┏━━

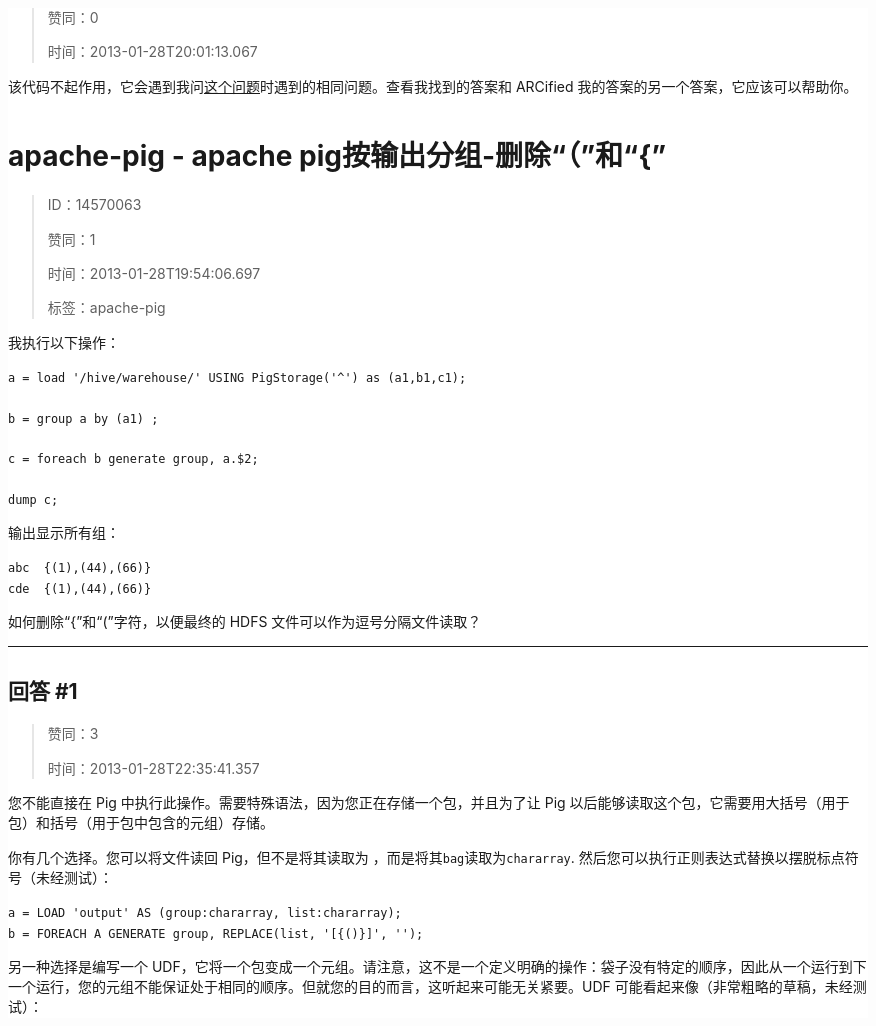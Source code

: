 > 赞同：0
> 
> 时间：2013-01-28T20:01:13.067

该代码不起作用，它会遇到我问[这个问题](https://stackoverflow.com/questions/4891562/ios-keychain-services-only-specific-values-allowed-for-ksecattrgeneric-key)时遇到的相同问题。查看我找到的答案和 ARCified 我的答案的另一个答案，它应该可以帮助你。

# apache-pig - apache pig按输出分组-删除“（”和“{”

> ID：14570063
> 
> 赞同：1
> 
> 时间：2013-01-28T19:54:06.697
> 
> 标签：apache-pig

我执行以下操作：

```
a = load '/hive/warehouse/' USING PigStorage('^') as (a1,b1,c1);

b = group a by (a1) ;

c = foreach b generate group, a.$2;

dump c; 
```

输出显示所有组：

```
abc  {(1),(44),(66)}
cde  {(1),(44),(66)} 
```

如何删除“{”和“(”字符，以便最终的 HDFS 文件可以作为逗号分隔文件读取？

* * *

## 回答 #1

> 赞同：3
> 
> 时间：2013-01-28T22:35:41.357

您不能直接在 Pig 中执行此操作。需要特殊语法，因为您正在存储一个包，并且为了让 Pig 以后能够读取这个包，它需要用大括号（用于包）和括号（用于包中包含的元组）存储。

你有几个选择。您可以将文件读回 Pig，但不是将其读取为 ，而是将其`bag`读取为`chararray`. 然后您可以执行正则表达式替换以摆脱标点符号（未经测试）：

```
a = LOAD 'output' AS (group:chararray, list:chararray);
b = FOREACH A GENERATE group, REPLACE(list, '[{()}]', ''); 
```

另一种选择是编写一个 UDF，它将一个包变成一个元组。请注意，这不是一个定义明确的操作：袋子没有特定的顺序，因此从一个运行到下一个运行，您的元组不能保证处于相同的顺序。但就您的目的而言，这听起来可能无关紧要。UDF 可能看起来像（非常粗略的草稿，未经测试）：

┗━━

* _Task requirements_: Could you write out every record exactly, leaving the pictures out?

* _Response to the task_:
Source code

: > 赞同：0
> 
> 时间：2013-01-28T20:01:13.067

该代码不起作用，它会遇到我问[这个问题](https://stackoverflow.com/questions/4891562/ios-keychain-services-only-specific-values-allowed-for-ksecattrgeneric-key)时遇到的相同问题。查看我找到的答案和 ARCified 我的答案的另一个答案，它应该可以帮助你。

# apache-pig - apache pig按输出分组-删除“（”和“{”

> ID：14570063
> 
> 赞同：1
> 
> 时间：2013-01-28T19:54:06.697
> 
> 标签：apache-pig

我执行以下操作：

```
a = load '/hive/warehouse/' USING PigStorage('^') as (a1,b1,c1);

b = group a by (a1) ;

c = foreach b generate group, a.$2;

dump c; 
```

输出显示所有组：

```
abc  {(1),(44),(66)}
cde  {(1),(44),(66)} 
```

如何删除“{”和“(”字符，以便最终的 HDFS 文件可以作为逗号分隔文件读取？

* * *

## 回答 #1

> 赞同：3
> 
> 时间：2013-01-28T22:35:41.357

您不能直接在 Pig 中执行此操作。需要特殊语法，因为您正在存储一个包，并且为了让 Pig 以后能够读取这个包，它需要用大括号（用于包）和括号（用于包中包含的元组）存储。

你有几个选择。您可以将文件读回 Pig，但不是将其读取为 ，而是将其`bag`读取为`chararray`. 然后您可以执行正则表达式替换以摆脱标点符号（未经测试）：

```
a = LOAD 'output' AS (group:chararray, list:chararray);
b = FOREACH A GENERATE group, REPLACE(list, '[{()}]', ''); 
```

另一种选择是编写一个 UDF，它将一个包变成一个元组。请注意，这不是一个定义明确的操作：袋子没有特定的顺序，因此从一个运行到下一个运行，您的元组不能保证处于相同的顺序。但就您的目的而言，这听起来可能无关紧要。UDF 可能看起来像（非常粗略的草稿，未经测试）：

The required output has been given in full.